Segment Start: Information shown
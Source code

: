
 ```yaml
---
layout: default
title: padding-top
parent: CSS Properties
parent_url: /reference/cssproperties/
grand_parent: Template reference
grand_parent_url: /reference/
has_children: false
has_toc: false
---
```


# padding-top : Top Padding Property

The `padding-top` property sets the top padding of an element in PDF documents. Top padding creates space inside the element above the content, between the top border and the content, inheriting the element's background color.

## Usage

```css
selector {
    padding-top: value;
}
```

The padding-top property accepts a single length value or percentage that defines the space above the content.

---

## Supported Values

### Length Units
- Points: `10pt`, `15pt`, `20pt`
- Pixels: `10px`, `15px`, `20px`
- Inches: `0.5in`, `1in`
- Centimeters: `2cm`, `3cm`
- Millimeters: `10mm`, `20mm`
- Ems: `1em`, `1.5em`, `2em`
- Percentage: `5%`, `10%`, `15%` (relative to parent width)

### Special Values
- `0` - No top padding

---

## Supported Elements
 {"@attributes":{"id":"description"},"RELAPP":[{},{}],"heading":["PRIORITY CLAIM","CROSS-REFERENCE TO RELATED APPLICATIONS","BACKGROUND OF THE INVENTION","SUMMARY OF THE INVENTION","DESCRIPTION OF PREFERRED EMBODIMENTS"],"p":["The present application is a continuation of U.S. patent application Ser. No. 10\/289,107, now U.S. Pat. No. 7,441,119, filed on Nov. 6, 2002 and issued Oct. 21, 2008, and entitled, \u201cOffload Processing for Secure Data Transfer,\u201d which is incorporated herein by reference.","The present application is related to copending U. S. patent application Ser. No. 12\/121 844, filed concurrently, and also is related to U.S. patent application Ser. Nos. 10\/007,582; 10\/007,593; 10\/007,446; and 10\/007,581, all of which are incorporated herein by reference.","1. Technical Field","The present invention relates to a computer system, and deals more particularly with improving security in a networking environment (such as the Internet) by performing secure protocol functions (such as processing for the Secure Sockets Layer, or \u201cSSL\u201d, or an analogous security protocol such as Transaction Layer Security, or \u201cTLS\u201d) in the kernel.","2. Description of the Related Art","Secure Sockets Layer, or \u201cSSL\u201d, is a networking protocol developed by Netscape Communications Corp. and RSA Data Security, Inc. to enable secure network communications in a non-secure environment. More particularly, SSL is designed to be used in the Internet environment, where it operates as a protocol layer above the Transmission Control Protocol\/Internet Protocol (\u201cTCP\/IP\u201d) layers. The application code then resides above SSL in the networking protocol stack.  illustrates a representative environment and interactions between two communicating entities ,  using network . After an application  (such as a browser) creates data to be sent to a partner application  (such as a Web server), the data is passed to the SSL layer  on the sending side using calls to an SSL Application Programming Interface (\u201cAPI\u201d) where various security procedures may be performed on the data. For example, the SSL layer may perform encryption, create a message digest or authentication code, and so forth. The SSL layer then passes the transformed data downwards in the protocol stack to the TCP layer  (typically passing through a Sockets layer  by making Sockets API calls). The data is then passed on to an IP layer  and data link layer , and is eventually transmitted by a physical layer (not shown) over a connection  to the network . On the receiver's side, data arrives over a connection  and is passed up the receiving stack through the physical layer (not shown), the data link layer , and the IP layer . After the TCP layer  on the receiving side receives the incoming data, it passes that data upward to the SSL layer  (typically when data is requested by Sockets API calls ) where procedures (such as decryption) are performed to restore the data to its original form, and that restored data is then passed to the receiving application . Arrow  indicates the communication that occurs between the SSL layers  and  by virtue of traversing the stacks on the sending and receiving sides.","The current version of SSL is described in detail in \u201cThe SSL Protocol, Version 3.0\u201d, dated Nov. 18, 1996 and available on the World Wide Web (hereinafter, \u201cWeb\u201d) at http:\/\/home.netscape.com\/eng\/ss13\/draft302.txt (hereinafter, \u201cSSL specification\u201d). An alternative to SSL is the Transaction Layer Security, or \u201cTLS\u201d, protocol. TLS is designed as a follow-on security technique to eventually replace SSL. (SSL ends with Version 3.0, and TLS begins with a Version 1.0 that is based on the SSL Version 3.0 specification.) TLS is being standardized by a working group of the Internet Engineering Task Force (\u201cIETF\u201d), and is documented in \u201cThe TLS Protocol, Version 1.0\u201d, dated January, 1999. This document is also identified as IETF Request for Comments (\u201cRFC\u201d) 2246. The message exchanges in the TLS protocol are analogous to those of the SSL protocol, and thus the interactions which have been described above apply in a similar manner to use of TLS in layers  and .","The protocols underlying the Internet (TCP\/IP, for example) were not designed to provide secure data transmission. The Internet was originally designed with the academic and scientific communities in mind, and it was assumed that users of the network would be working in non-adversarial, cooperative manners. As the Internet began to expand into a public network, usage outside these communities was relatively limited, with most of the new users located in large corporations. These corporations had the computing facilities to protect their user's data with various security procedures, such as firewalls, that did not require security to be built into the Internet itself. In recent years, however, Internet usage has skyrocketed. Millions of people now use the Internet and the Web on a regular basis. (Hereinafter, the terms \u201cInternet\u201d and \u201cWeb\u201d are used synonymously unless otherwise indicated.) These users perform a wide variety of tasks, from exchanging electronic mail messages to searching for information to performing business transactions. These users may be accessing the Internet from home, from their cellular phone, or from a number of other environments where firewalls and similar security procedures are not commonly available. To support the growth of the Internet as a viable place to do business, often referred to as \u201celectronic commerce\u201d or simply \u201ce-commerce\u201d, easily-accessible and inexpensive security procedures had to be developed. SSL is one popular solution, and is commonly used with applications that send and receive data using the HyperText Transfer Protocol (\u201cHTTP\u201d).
Segment End: Information shown
■ Exercise ■
Please set down each line of the records exactly as given.

■ Task output ■
Source code

:
 ```yaml
---
layout: default
title: padding-top
parent: CSS Properties
parent_url: /reference/cssproperties/
grand_parent: Template reference
grand_parent_url: /reference/
has_children: false
has_toc: false
---
```


# padding-top : Top Padding Property

The `padding-top` property sets the top padding of an element in PDF documents. Top padding creates space inside the element above the content, between the top border and the content, inheriting the element's background color.

## Usage

```css
selector {
    padding-top: value;
}
```

The padding-top property accepts a single length value or percentage that defines the space above the content.

---

## Supported Values

### Length Units
- Points: `10pt`, `15pt`, `20pt`
- Pixels: `10px`, `15px`, `20px`
- Inches: `0.5in`, `1in`
- Centimeters: `2cm`, `3cm`
- Millimeters: `10mm`, `20mm`
- Ems: `1em`, `1.5em`, `2em`
- Percentage: `5%`, `10%`, `15%` (relative to parent width)

### Special Values
- `0` - No top padding

---

## Supported Elements
 {"@attributes":{"id":"description"},"RELAPP":[{},{}],"heading":["PRIORITY CLAIM","CROSS-REFERENCE TO RELATED APPLICATIONS","BACKGROUND OF THE INVENTION","SUMMARY OF THE INVENTION","DESCRIPTION OF PREFERRED EMBODIMENTS"],"p":["The present application is a continuation of U.S. patent application Ser. No. 10\/289,107, now U.S. Pat. No. 7,441,119, filed on Nov. 6, 2002 and issued Oct. 21, 2008, and entitled, \u201cOffload Processing for Secure Data Transfer,\u201d which is incorporated herein by reference.","The present application is related to copending U. S. patent application Ser. No. 12\/121 844, filed concurrently, and also is related to U.S. patent application Ser. Nos. 10\/007,582; 10\/007,593; 10\/007,446; and 10\/007,581, all of which are incorporated herein by reference.","1. Technical Field","The present invention relates to a computer system, and deals more particularly with improving security in a networking environment (such as the Internet) by performing secure protocol functions (such as processing for the Secure Sockets Layer, or \u201cSSL\u201d, or an analogous security protocol such as Transaction Layer Security, or \u201cTLS\u201d) in the kernel.","2. Description of the Related Art","Secure Sockets Layer, or \u201cSSL\u201d, is a networking protocol developed by Netscape Communications Corp. and RSA Data Security, Inc. to enable secure network communications in a non-secure environment. More particularly, SSL is designed to be used in the Internet environment, where it operates as a protocol layer above the Transmission Control Protocol\/Internet Protocol (\u201cTCP\/IP\u201d) layers. The application code then resides above SSL in the networking protocol stack.  illustrates a representative environment and interactions between two communicating entities ,  using network . After an application  (such as a browser) creates data to be sent to a partner application  (such as a Web server), the data is passed to the SSL layer  on the sending side using calls to an SSL Application Programming Interface (\u201cAPI\u201d) where various security procedures may be performed on the data. For example, the SSL layer may perform encryption, create a message digest or authentication code, and so forth. The SSL layer then passes the transformed data downwards in the protocol stack to the TCP layer  (typically passing through a Sockets layer  by making Sockets API calls). The data is then passed on to an IP layer  and data link layer , and is eventually transmitted by a physical layer (not shown) over a connection  to the network . On the receiver's side, data arrives over a connection  and is passed up the receiving stack through the physical layer (not shown), the data link layer , and the IP layer . After the TCP layer  on the receiving side receives the incoming data, it passes that data upward to the SSL layer  (typically when data is requested by Sockets API calls ) where procedures (such as decryption) are performed to restore the data to its original form, and that restored data is then passed to the receiving application . Arrow  indicates the communication that occurs between the SSL layers  and  by virtue of traversing the stacks on the sending and receiving sides.","The current version of SSL is described in detail in \u201cThe SSL Protocol, Version 3.0\u201d, dated Nov. 18, 1996 and available on the World Wide Web (hereinafter, \u201cWeb\u201d) at http:\/\/home.netscape.com\/eng\/ss13\/draft302.txt (hereinafter, \u201cSSL specification\u201d). An alternative to SSL is the Transaction Layer Security, or \u201cTLS\u201d, protocol. TLS is designed as a follow-on security technique to eventually replace SSL. (SSL ends with Version 3.0, and TLS begins with a Version 1.0 that is based on the SSL Version 3.0 specification.) TLS is being standardized by a working group of the Internet Engineering Task Force (\u201cIETF\u201d), and is documented in \u201cThe TLS Protocol, Version 1.0\u201d, dated January, 1999. This document is also identified as IETF Request for Comments (\u201cRFC\u201d) 2246. The message exchanges in the TLS protocol are analogous to those of the SSL protocol, and thus the interactions which have been described above apply in a similar manner to use of TLS in layers  and .","The protocols underlying the Internet (TCP\/IP, for example) were not designed to provide secure data transmission. The Internet was originally designed with the academic and scientific communities in mind, and it was assumed that users of the network would be working in non-adversarial, cooperative manners. As the Internet began to expand into a public network, usage outside these communities was relatively limited, with most of the new users located in large corporations. These corporations had the computing facilities to protect their user's data with various security procedures, such as firewalls, that did not require security to be built into the Internet itself. In recent years, however, Internet usage has skyrocketed. Millions of people now use the Internet and the Web on a regular basis. (Hereinafter, the terms \u201cInternet\u201d and \u201cWeb\u201d are used synonymously unless otherwise indicated.) These users perform a wide variety of tasks, from exchanging electronic mail messages to searching for information to performing business transactions. These users may be accessing the Internet from home, from their cellular phone, or from a number of other environments where firewalls and similar security procedures are not commonly available. To support the growth of the Internet as a viable place to do business, often referred to as \u201celectronic commerce\u201d or simply \u201ce-commerce\u201d, easily-accessible and inexpensive security procedures had to be developed. SSL is one popular solution, and is commonly used with applications that send and receive data using the HyperText Transfer Protocol (\u201cHTTP\u201d).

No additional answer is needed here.